- _WORK REQUIRED_: Take the entries below and print, exactly, the stretch from the line containing "is the pullback" through the line containing "using the universal property.", both included.

- _LISTED ENTRIES_:

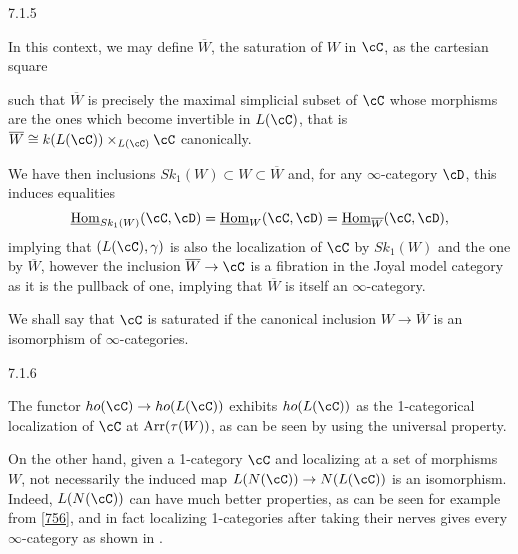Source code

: \documentclass[a4paper,12pt]{scrartcl}
\begin{document}
\begin{rmk}\label{715}
  7.1.5

  In this context, we may define $\overline{W}$, the saturation of $W$ in $\cC$,
  as the cartesian square

  such that $\overline{W}$ is precisely the maximal simplicial subset of $\cC$
  whose morphisms are the ones which become invertible in $L(\cC)$, that is
  $\overline{W}\cong k(L(\cC))\times_{L(\cC)}\cC$ canonically.

  We have then inclusions $Sk_1(W)\subset W\subset\overline{W}$ and, for any
  $\infty$-category $\cD$, this induces equalities
  \[\Home_{Sk_1(W)}(\cC,\cD)=\Home_{W}(\cC,\cD)=\Home_{\overline{W}}(\cC,\cD),\]
  implying that $(L(\cC),\gamma)$ is also the localization of $\cC$ by $Sk_1(W)$
  and the one by $\overline{W}$, however the inclusion
  $\overline{W}\rightarrow\cC$ is a fibration in the Joyal model category as it
  is the pullback of one, implying that $\overline{W}$ is itself an
  $\infty$-category.

  We shall say that $\cC$ is saturated if the canonical inclusion
  $W\rightarrow\overline{W}$ is an isomorphism of $\infty$-categories.
\end{rmk}

\begin{rmk}
  7.1.6

  The functor $ho(\cC)\rightarrow ho(L(\cC))$ exhibits $ho(L(\cC))$ as the
  1-categorical localization of $\cC$ at $\operatorname{Arr}(\tau(W))$, as can be seen by
  using the universal property.

  On the other hand, given a 1-category $\cC$ and localizing at a set of
  morphisms $W$, not necessarily the induced map $L(N(\cC))\rightarrow
  N(L(\cC))$ is an isomorphism. Indeed, $L(N(\cC))$ can have much better
  properties, as can be seen for example from \ref{756}, and in fact localizing
  1-categories after taking their nerves gives every $\infty$-category as shown
  in \cite[Prop.\ 7.3.15]{Cis19}.
\end{rmk}
\end{document}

- _ANSWER FOR THE TASK_:
  is the pullback of one, implying that $\overline{W}$ is itself an
  $\infty$-category.

  We shall say that $\cC$ is saturated if the canonical inclusion
  $W\rightarrow\overline{W}$ is an isomorphism of $\infty$-categories.
\end{rmk}

\begin{rmk}
  7.1.6

  The functor $ho(\cC)\rightarrow ho(L(\cC))$ exhibits $ho(L(\cC))$ as the
  1-categorical localization of $\cC$ at $\operatorname{Arr}(\tau(W))$, as can be seen by
  using the universal property.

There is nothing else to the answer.